=== PROMPT ===
Look over the lines below. Report each one that includes the string "SmartLLM".

Excerpts from a dataset:
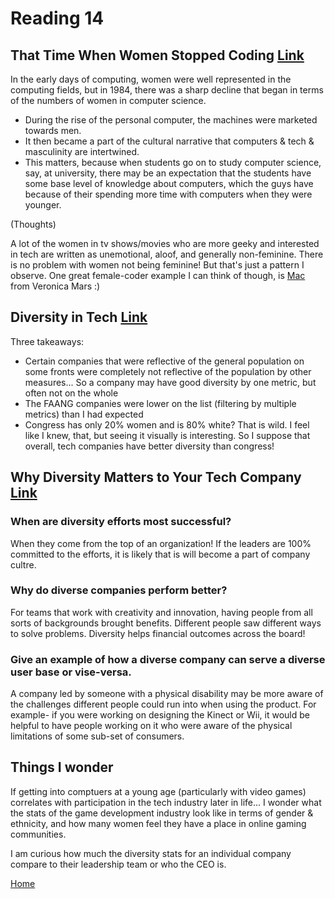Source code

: # Reading 14

## That Time When Women Stopped Coding [Link](https://www.npr.org/sections/money/2014/10/21/357629765/when-women-stopped-coding)

In the early days of computing, women were well represented in the computing fields, but in 1984, there was a sharp decline that began in terms of the numbers of women in computer science. 

- During the rise of the personal computer, the machines were marketed towards men. 
- It then became a part of the cultural narrative that computers & tech & masculinity are intertwined. 
- This matters, because when students go on to study computer science, say, at university, there may be an expectation that the students have some base level of knowledge about computers, which the guys have because of their spending more time with computers when they were younger. 

(Thoughts)

A lot of the women in tv shows/movies who are more geeky and interested in tech are written as unemotional, aloof, and generally non-feminine. There is no problem with women not being feminine! But that's just a pattern I observe. One great female-coder example I can think of though, is [Mac](https://veronicamars.fandom.com/wiki/Cindy_Mackenzie) from Veronica Mars :) 

## Diversity in Tech [Link](https://informationisbeautiful.net/visualizations/diversity-in-tech/)

Three takeaways:

- Certain companies that were reflective of the general population on some fronts were completely not reflective of the population by other measures... So a company may have good diversity by one metric, but often not on the whole
- The FAANG companies were lower on the list (filtering by multiple metrics) than I had expected
- Congress has only 20% women and is 80% white? That is wild. I feel like I knew, that, but seeing it visually is interesting. So I suppose that overall, tech companies have better diversity than congress!


## Why Diversity Matters to Your Tech Company [Link](https://www.usatoday.com/story/tech/columnist/2015/07/21/why-diversity-matters-your-tech-company/30419871/)

### When are diversity efforts most successful?

When they come from the top of an organization! If the leaders are 100% committed to the efforts, it is likely that is will become a part of company cultre.

### Why do diverse companies perform better?

For teams that work with creativity and innovation, having people from all sorts of backgrounds brought benefits. Different people saw different ways to solve problems. Diversity helps financial outcomes across the board!

### Give an example of how a diverse company can serve a diverse user base or vise-versa.

A company led by someone with a physical disability may be more aware of the challenges different people could run into when using the product. For example- if you were working on designing the Kinect or Wii, it would be helpful to have people working on it who were aware of the physical limitations of some sub-set of consumers.


## Things I wonder

If getting into comptuers at a young age (particularly with video games) correlates with participation in the tech industry later in life... I wonder what the stats of the game development industry look like in terms of gender & ethnicity, and how many women feel they have a place in online gaming communities. 

I am curious how much the diversity stats for an individual company compare to their leadership team or who the CEO is. 


[Home](https://peymade.github.io/reading-notes/)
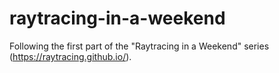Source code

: # raytracing-in-a-weekend
Following the first part of the "Raytracing in a Weekend" series (https://raytracing.github.io/).
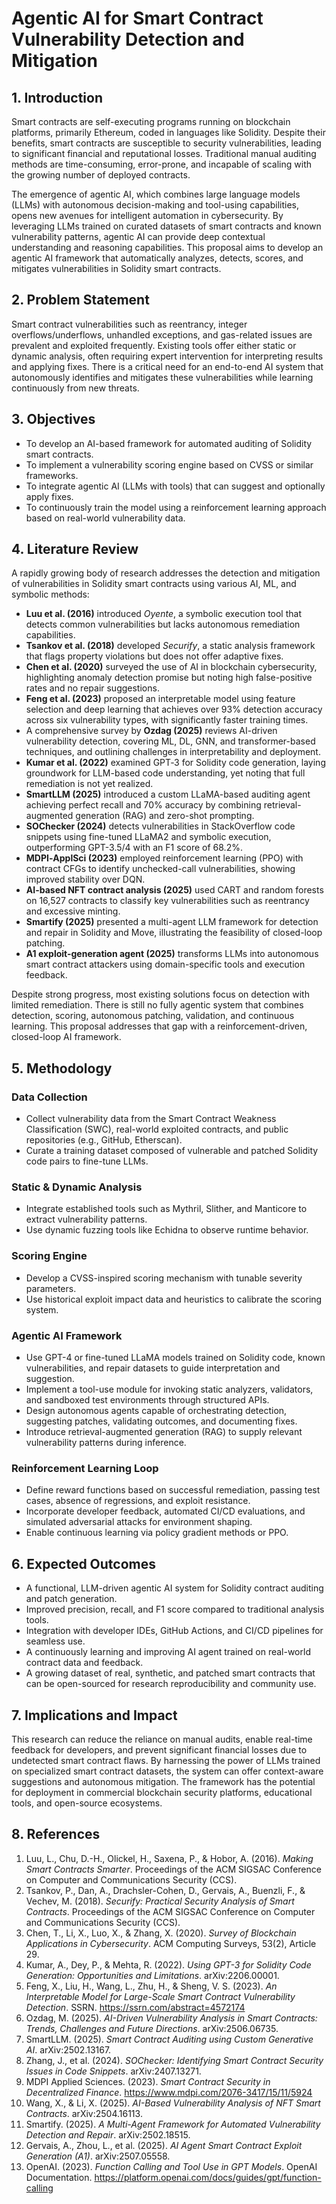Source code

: # Agentic AI for Smart Contract Vulnerability Detection and Mitigation

## 1. Introduction

Smart contracts are self-executing programs running on blockchain platforms, primarily Ethereum, coded in languages like Solidity. Despite their benefits, smart contracts are susceptible to security vulnerabilities, leading to significant financial and reputational losses. Traditional manual auditing methods are time-consuming, error-prone, and incapable of scaling with the growing number of deployed contracts.

The emergence of agentic AI, which combines large language models (LLMs) with autonomous decision-making and tool-using capabilities, opens new avenues for intelligent automation in cybersecurity. By leveraging LLMs trained on curated datasets of smart contracts and known vulnerability patterns, agentic AI can provide deep contextual understanding and reasoning capabilities. This proposal aims to develop an agentic AI framework that automatically analyzes, detects, scores, and mitigates vulnerabilities in Solidity smart contracts.

## 2. Problem Statement

Smart contract vulnerabilities such as reentrancy, integer overflows/underflows, unhandled exceptions, and gas-related issues are prevalent and exploited frequently. Existing tools offer either static or dynamic analysis, often requiring expert intervention for interpreting results and applying fixes. There is a critical need for an end-to-end AI system that autonomously identifies and mitigates these vulnerabilities while learning continuously from new threats.

## 3. Objectives

- To develop an AI-based framework for automated auditing of Solidity smart contracts.
- To implement a vulnerability scoring engine based on CVSS or similar frameworks.
- To integrate agentic AI (LLMs with tools) that can suggest and optionally apply fixes.
- To continuously train the model using a reinforcement learning approach based on real-world vulnerability data.

## 4. Literature Review

A rapidly growing body of research addresses the detection and mitigation of vulnerabilities in Solidity smart contracts using various AI, ML, and symbolic methods:

- **Luu et al. (2016)** introduced *Oyente*, a symbolic execution tool that detects common vulnerabilities but lacks autonomous remediation capabilities.
- **Tsankov et al. (2018)** developed *Securify*, a static analysis framework that flags property violations but does not offer adaptive fixes.
- **Chen et al. (2020)** surveyed the use of AI in blockchain cybersecurity, highlighting anomaly detection promise but noting high false-positive rates and no repair suggestions.
- **Feng et al. (2023)** proposed an interpretable model using feature selection and deep learning that achieves over 93% detection accuracy across six vulnerability types, with significantly faster training times.
- A comprehensive survey by **Ozdag (2025)** reviews AI-driven vulnerability detection, covering ML, DL, GNN, and transformer-based techniques, and outlining challenges in interpretability and deployment.
- **Kumar et al. (2022)** examined GPT‑3 for Solidity code generation, laying groundwork for LLM-based code understanding, yet noting that full remediation is not yet realized.
- **SmartLLM (2025)** introduced a custom LLaMA-based auditing agent achieving perfect recall and 70% accuracy by combining retrieval-augmented generation (RAG) and zero-shot prompting.
- **SOChecker (2024)** detects vulnerabilities in StackOverflow code snippets using fine-tuned LLaMA2 and symbolic execution, outperforming GPT-3.5/4 with an F1 score of 68.2%.
- **MDPI‑ApplSci (2023)** employed reinforcement learning (PPO) with contract CFGs to identify unchecked-call vulnerabilities, showing improved stability over DQN.
- **AI-based NFT contract analysis (2025)** used CART and random forests on 16,527 contracts to classify key vulnerabilities such as reentrancy and excessive minting.
- **Smartify (2025)** presented a multi-agent LLM framework for detection and repair in Solidity and Move, illustrating the feasibility of closed-loop patching.
- **A1 exploit-generation agent (2025)** transforms LLMs into autonomous smart contract attackers using domain-specific tools and execution feedback.

Despite strong progress, most existing solutions focus on detection with limited remediation. There is still no fully agentic system that combines detection, scoring, autonomous patching, validation, and continuous learning. This proposal addresses that gap with a reinforcement-driven, closed-loop AI framework.

## 5. Methodology

### Data Collection

- Collect vulnerability data from the Smart Contract Weakness Classification (SWC), real-world exploited contracts, and public repositories (e.g., GitHub, Etherscan).
- Curate a training dataset composed of vulnerable and patched Solidity code pairs to fine-tune LLMs.

### Static & Dynamic Analysis

- Integrate established tools such as Mythril, Slither, and Manticore to extract vulnerability patterns.
- Use dynamic fuzzing tools like Echidna to observe runtime behavior.

### Scoring Engine

- Develop a CVSS-inspired scoring mechanism with tunable severity parameters.
- Use historical exploit impact data and heuristics to calibrate the scoring system.

### Agentic AI Framework

- Use GPT-4 or fine-tuned LLaMA models trained on Solidity code, known vulnerabilities, and repair datasets to guide interpretation and suggestion.
- Implement a tool-use module for invoking static analyzers, validators, and sandboxed test environments through structured APIs.
- Design autonomous agents capable of orchestrating detection, suggesting patches, validating outcomes, and documenting fixes.
- Introduce retrieval-augmented generation (RAG) to supply relevant vulnerability patterns during inference.

### Reinforcement Learning Loop

- Define reward functions based on successful remediation, passing test cases, absence of regressions, and exploit resistance.
- Incorporate developer feedback, automated CI/CD evaluations, and simulated adversarial attacks for environment shaping.
- Enable continuous learning via policy gradient methods or PPO.

## 6. Expected Outcomes

- A functional, LLM-driven agentic AI system for Solidity contract auditing and patch generation.
- Improved precision, recall, and F1 score compared to traditional analysis tools.
- Integration with developer IDEs, GitHub Actions, and CI/CD pipelines for seamless use.
- A continuously learning and improving AI agent trained on real-world contract data and feedback.
- A growing dataset of real, synthetic, and patched smart contracts that can be open-sourced for research reproducibility and community use.

## 7. Implications and Impact

This research can reduce the reliance on manual audits, enable real-time feedback for developers, and prevent significant financial losses due to undetected smart contract flaws. By harnessing the power of LLMs trained on specialized smart contract datasets, the system can offer context-aware suggestions and autonomous mitigation. The framework has the potential for deployment in commercial blockchain security platforms, educational tools, and open-source ecosystems.

## 8. References

1. Luu, L., Chu, D.-H., Olickel, H., Saxena, P., & Hobor, A. (2016). *Making Smart Contracts Smarter*. Proceedings of the ACM SIGSAC Conference on Computer and Communications Security (CCS).
2. Tsankov, P., Dan, A., Drachsler-Cohen, D., Gervais, A., Buenzli, F., & Vechev, M. (2018). *Securify: Practical Security Analysis of Smart Contracts*. Proceedings of the ACM SIGSAC Conference on Computer and Communications Security (CCS).
3. Chen, T., Li, X., Luo, X., & Zhang, X. (2020). *Survey of Blockchain Applications in Cybersecurity*. ACM Computing Surveys, 53(2), Article 29.
4. Kumar, A., Dey, P., & Mehta, R. (2022). *Using GPT-3 for Solidity Code Generation: Opportunities and Limitations*. arXiv:2206.00001.
5. Feng, X., Liu, H., Wang, L., Zhu, H., & Sheng, V. S. (2023). *An Interpretable Model for Large-Scale Smart Contract Vulnerability Detection*. SSRN. https://ssrn.com/abstract=4572174
6. Ozdag, M. (2025). *AI-Driven Vulnerability Analysis in Smart Contracts: Trends, Challenges and Future Directions*. arXiv:2506.06735.
7. SmartLLM. (2025). *Smart Contract Auditing using Custom Generative AI*. arXiv:2502.13167.
8. Zhang, J., et al. (2024). *SOChecker: Identifying Smart Contract Security Issues in Code Snippets*. arXiv:2407.13271.
9. MDPI Applied Sciences. (2023). *Smart Contract Security in Decentralized Finance*. https://www.mdpi.com/2076-3417/15/11/5924
10. Wang, X., & Li, X. (2025). *AI-Based Vulnerability Analysis of NFT Smart Contracts*. arXiv:2504.16113.
11. Smartify. (2025). *A Multi-Agent Framework for Automated Vulnerability Detection and Repair*. arXiv:2502.18515.
12. Gervais, A., Zhou, L., et al. (2025). *AI Agent Smart Contract Exploit Generation (A1)*. arXiv:2507.05558.
13. OpenAI. (2023). *Function Calling and Tool Use in GPT Models*. OpenAI Documentation. https://platform.openai.com/docs/guides/gpt/function-calling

=== WRITTEN RESPONSE ===
- **SmartLLM (2025)** introduced a custom LLaMA-based auditing agent achieving perfect recall and 70% accuracy by combining retrieval-augmented generation (RAG) and zero-shot prompting.
7. SmartLLM. (2025). *Smart Contract Auditing using Custom Generative AI*. arXiv:2502.13167.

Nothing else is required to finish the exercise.